His gaze scanned the area, then Rion was on his feet too, bowl forgotten. Her mate searched through the crowd, then furrowed his brow. Arianna tried not to panic as she walked the grounds, stopping at each fire to ask if anyone had seen her sister. They received the same answer every time.

Arianna spun on her heel, her heart hammering in her chest. The villagers were searching now, scanning the outskirts, the empty houses, the fields. A small group even ran back toward the city ruins, curious if she had indeed snuck off with Kirian. Talon took to the sky.

An hour passed and Arianna searched the faces over and over again. No one had seen her, and they couldn’t scent her either.

Arianna’s mind whirled and she looked at no one in particular as her voice cracked with a new kind of fear. “Where is my sister?”

Chapter Ninety-nine

Ellie

Her head pounded and Ellie barely had the energy to lift it.

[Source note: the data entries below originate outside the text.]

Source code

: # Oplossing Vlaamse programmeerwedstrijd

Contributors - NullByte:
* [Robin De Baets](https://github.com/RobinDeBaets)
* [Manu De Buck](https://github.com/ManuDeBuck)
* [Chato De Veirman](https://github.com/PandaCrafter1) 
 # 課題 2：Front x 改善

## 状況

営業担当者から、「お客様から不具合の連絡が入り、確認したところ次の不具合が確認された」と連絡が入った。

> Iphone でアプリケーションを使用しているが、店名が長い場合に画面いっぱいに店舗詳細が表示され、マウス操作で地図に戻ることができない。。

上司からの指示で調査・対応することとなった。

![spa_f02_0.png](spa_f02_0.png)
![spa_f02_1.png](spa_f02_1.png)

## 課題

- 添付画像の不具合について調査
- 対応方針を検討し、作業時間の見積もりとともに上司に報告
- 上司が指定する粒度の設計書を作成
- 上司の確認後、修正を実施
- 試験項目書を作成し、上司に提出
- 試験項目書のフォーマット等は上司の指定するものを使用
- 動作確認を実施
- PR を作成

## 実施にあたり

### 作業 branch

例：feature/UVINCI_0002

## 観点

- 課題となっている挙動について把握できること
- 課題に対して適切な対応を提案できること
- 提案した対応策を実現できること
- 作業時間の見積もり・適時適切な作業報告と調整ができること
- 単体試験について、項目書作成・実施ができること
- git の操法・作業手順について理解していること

Her blurry gaze took in a large fireplace with a gaping mouth the size of the entire wall. Embers burned within, casting an eerie glow on the stone lining the large structure. A pair of empty vintage chairs sat before the hearth with a table between them.

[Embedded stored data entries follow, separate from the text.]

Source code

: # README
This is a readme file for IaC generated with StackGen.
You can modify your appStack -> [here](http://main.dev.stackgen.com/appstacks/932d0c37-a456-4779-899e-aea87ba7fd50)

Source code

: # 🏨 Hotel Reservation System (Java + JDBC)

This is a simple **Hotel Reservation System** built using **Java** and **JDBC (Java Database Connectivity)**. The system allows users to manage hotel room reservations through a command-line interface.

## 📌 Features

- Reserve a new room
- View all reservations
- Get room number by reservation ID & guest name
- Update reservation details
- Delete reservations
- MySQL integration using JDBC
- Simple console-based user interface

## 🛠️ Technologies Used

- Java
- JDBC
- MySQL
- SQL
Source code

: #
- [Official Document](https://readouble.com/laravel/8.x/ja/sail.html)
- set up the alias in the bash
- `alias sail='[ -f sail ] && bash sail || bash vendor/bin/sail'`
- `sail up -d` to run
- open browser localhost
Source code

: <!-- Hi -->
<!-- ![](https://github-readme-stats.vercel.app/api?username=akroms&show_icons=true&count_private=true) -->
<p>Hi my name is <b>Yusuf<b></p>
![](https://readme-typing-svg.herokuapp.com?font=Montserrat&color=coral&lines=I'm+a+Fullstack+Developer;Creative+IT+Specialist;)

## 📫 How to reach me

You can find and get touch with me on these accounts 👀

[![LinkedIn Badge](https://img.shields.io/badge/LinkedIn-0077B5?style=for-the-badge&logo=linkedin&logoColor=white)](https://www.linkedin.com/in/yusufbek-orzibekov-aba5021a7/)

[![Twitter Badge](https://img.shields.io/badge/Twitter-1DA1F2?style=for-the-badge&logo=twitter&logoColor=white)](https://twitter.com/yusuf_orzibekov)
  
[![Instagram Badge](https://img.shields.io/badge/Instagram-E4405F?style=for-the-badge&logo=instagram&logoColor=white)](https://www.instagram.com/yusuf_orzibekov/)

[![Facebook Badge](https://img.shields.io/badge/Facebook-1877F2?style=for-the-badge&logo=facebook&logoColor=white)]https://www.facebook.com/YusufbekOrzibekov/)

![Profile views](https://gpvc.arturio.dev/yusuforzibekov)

Her breath clouded and she shivered, moving to cover her bare arms with her hands. Chains rattled at her sides.

Chains.

Iron.

Ellie snapped awake and scanned her body. She was shackled at the wrists and ankles. The chains stretched between her limbs and away from her body where the other ends were clipped to bolts in the floor.

Props to her assailant for not underestimating her.

Ellie scanned the room. The last person she remembered with her was Kirian, but she didn’t scent him now. She scented someone else. Someone ancient who smelled like old parchment and the winds that blew across the sea.

The hair along her arms rose and a small voice in the back of her mind begged Ellie to proceed with caution.

Ellie’s gaze studied the room again. It didn’t look like a dungeon. Dark like one. Cold like one. But the hearth and bookshelves and trinkets whispered of an old scholar’s study. The tapestries didn’t help. So many tapestries lined the walls. She couldn’t see the pictures from where she knelt on the carpeted floor. They weren’t really important, anyway.

“I’m told you’re quite the troublemaker for someone so young.”

Her head whipped toward the voice in the corner. He’d been so still hidden among the shadows that she hadn’t noticed him. Ellie tried to study his features, but they were lost to her in the darkness. He moved with an elegance she’d never seen, as if he walked on the air itself.

He was definitely from Pádraigín.

“Who are you?”

He didn’t answer right away. Then, “A male who once fell in love and paid the price for it.” Well, that certainly didn’t give her any answers.

“What do you want?”

“A great many things, though fate has a way of denying me at every turn.” Riddles. Why did older Fae always have to speak in riddles?

“Why am I here?” She tried again.

He took a long, deep breath and wandered toward the open fireplace. The male stared at it, then threw a log into the dying embers, scattering them like fireflies at his boots.

“Answering your question will only lead to more questions, so how about I tell you a story instead?”

Ellie wanted to bark at him. A story was the last thing she wanted to hear, but she also remembered her training with Talon. Any information while in the hands of an enemy was information she could use. It would give her time to search for an escape route, too.

She eyed her bound hands and the thick iron links that held them together, then grimaced. It would take a miracle to break them, but surely they’d move her to another location eventually. Or perhaps they’d allow her to relive herself in a proper toilet and she could try to escape then. Somehow Ellie doubted her current captor would fall for such a trick.